[Stored data entries]
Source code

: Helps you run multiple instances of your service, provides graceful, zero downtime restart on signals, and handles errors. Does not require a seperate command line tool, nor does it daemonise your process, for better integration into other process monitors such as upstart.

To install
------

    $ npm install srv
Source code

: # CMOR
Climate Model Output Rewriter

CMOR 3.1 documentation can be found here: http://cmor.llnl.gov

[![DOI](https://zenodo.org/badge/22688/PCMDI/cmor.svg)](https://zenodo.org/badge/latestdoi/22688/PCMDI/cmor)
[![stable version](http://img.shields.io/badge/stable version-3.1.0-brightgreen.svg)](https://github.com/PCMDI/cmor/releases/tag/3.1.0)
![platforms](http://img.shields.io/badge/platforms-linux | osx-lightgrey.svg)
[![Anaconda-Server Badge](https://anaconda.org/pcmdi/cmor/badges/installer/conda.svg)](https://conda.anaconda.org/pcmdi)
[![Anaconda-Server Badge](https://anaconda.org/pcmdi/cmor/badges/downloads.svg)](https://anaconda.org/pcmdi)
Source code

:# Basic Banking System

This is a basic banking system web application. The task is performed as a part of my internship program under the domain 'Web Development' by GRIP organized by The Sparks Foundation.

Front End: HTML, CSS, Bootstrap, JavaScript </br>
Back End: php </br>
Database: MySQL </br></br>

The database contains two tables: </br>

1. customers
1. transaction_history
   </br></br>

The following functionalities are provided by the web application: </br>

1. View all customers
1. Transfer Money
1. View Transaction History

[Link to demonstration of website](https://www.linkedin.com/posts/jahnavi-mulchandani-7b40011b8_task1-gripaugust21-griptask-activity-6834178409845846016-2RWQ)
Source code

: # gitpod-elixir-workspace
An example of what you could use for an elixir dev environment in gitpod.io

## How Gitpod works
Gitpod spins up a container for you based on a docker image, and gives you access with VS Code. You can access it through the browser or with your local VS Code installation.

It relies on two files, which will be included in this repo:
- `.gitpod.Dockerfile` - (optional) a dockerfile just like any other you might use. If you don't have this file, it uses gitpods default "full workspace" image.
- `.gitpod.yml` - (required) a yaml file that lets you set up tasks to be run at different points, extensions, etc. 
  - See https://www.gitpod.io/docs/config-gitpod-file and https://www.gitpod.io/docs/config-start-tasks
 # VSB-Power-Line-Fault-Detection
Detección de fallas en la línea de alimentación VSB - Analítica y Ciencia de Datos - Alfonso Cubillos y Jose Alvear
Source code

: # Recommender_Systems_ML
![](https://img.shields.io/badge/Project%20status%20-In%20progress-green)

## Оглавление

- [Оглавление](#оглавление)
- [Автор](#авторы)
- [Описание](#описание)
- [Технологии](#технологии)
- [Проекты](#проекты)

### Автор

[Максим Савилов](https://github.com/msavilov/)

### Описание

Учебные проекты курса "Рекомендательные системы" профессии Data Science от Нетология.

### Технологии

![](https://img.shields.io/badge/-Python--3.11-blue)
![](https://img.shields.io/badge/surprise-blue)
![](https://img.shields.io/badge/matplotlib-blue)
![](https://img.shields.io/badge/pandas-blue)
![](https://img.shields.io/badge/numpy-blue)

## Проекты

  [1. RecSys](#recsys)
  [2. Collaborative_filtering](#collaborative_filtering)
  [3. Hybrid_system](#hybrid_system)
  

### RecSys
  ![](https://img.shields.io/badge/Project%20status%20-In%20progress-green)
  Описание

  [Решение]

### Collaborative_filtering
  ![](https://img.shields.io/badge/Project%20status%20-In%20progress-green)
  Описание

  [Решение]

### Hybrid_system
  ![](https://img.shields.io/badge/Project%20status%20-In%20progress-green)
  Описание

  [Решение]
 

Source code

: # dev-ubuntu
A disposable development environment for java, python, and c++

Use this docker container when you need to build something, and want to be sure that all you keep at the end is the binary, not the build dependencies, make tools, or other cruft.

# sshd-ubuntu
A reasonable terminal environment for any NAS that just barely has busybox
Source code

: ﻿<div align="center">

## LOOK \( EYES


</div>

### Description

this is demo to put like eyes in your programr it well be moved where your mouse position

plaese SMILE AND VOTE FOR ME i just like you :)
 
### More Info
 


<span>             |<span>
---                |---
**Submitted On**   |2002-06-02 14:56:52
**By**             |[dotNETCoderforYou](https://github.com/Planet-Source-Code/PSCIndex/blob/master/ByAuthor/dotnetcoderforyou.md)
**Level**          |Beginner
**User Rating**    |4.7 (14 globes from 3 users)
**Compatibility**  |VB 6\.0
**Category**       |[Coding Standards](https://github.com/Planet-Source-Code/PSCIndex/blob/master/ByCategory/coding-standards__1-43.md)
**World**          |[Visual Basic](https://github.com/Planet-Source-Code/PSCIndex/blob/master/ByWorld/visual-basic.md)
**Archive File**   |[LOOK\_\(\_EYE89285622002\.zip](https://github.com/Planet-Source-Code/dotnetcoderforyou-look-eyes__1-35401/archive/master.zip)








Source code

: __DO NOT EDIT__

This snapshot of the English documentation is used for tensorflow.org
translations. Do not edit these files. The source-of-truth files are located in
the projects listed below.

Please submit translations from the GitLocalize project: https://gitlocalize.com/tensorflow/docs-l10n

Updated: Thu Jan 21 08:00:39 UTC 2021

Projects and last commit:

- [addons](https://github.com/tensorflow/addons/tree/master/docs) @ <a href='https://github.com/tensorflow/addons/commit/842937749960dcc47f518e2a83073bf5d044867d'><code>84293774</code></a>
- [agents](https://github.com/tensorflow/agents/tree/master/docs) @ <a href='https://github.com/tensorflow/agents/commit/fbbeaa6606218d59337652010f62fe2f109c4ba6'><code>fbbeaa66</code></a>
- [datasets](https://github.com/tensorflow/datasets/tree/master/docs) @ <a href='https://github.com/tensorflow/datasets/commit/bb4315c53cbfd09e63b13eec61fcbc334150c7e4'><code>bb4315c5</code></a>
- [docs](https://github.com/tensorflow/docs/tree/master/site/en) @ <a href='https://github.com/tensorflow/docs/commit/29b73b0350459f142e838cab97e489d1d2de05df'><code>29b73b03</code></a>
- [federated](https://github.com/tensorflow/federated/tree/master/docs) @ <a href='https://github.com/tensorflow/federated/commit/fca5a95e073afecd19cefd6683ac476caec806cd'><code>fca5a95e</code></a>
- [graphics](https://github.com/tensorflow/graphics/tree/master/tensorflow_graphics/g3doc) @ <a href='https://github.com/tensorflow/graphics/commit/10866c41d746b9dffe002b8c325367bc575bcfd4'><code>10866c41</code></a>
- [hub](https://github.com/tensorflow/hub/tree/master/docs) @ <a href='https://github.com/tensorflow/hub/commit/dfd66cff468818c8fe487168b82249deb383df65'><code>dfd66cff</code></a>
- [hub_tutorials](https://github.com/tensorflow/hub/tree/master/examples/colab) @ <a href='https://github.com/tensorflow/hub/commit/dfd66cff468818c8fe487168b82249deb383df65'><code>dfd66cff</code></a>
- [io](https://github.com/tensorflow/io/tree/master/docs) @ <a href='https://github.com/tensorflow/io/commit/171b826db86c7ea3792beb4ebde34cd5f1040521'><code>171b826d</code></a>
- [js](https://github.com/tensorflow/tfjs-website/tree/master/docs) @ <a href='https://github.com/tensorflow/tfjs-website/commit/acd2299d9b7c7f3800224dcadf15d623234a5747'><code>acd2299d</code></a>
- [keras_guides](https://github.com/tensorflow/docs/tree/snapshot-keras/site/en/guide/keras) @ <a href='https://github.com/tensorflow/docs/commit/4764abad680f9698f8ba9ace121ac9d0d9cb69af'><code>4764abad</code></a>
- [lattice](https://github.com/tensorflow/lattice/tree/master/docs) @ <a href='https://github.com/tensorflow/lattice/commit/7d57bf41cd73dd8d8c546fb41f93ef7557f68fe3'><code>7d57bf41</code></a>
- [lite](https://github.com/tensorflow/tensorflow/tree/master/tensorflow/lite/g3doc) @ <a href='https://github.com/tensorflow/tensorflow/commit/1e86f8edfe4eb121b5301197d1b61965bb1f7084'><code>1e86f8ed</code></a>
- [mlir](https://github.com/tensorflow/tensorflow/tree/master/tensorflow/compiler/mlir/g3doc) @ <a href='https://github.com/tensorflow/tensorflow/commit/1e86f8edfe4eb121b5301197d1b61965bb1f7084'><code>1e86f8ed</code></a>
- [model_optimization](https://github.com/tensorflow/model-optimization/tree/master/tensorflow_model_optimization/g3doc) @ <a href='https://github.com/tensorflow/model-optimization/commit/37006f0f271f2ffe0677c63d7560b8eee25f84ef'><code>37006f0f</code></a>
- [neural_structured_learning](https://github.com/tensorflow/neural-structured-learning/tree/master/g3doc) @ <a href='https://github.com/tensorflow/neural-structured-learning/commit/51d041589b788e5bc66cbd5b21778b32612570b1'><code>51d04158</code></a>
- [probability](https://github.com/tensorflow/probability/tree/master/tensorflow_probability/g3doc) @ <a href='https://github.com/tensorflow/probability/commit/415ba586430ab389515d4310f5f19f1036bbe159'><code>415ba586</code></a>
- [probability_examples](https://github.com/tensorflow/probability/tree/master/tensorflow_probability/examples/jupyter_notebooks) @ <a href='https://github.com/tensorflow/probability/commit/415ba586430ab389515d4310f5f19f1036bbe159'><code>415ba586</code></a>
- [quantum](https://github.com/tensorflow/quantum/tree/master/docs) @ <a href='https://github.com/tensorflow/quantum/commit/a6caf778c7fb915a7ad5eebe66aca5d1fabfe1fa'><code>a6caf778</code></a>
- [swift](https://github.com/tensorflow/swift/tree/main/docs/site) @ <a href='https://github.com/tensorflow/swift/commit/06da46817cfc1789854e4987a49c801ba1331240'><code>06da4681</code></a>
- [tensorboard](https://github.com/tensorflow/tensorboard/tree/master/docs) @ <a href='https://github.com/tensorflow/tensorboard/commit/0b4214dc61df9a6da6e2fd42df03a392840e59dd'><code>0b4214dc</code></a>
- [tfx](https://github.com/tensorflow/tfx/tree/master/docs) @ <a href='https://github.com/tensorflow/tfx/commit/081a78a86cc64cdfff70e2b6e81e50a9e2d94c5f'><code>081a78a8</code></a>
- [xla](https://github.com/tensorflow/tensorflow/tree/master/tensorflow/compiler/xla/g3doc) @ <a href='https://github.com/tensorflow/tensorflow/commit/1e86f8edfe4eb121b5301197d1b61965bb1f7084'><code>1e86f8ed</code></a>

PROBLEM » The response must consist solely of the lines from the top of the records through the line holding "1. View Transaction History", copied word for word.

TASK OUTPUT »
Source code

: Helps you run multiple instances of your service, provides graceful, zero downtime restart on signals, and handles errors. Does not require a seperate command line tool, nor does it daemonise your process, for better integration into other process monitors such as upstart.

To install
------

    $ npm install srv
Source code

: # CMOR
Climate Model Output Rewriter

CMOR 3.1 documentation can be found here: http://cmor.llnl.gov

[![DOI](https://zenodo.org/badge/22688/PCMDI/cmor.svg)](https://zenodo.org/badge/latestdoi/22688/PCMDI/cmor)
[![stable version](http://img.shields.io/badge/stable version-3.1.0-brightgreen.svg)](https://github.com/PCMDI/cmor/releases/tag/3.1.0)
![platforms](http://img.shields.io/badge/platforms-linux | osx-lightgrey.svg)
[![Anaconda-Server Badge](https://anaconda.org/pcmdi/cmor/badges/installer/conda.svg)](https://conda.anaconda.org/pcmdi)
[![Anaconda-Server Badge](https://anaconda.org/pcmdi/cmor/badges/downloads.svg)](https://anaconda.org/pcmdi)
Source code

:# Basic Banking System

This is a basic banking system web application. The task is performed as a part of my internship program under the domain 'Web Development' by GRIP organized by The Sparks Foundation.

Front End: HTML, CSS, Bootstrap, JavaScript </br>
Back End: php </br>
Database: MySQL </br></br>

The database contains two tables: </br>

1. customers
1. transaction_history
   </br></br>

The following functionalities are provided by the web application: </br>

1. View all customers
1. Transfer Money
1. View Transaction History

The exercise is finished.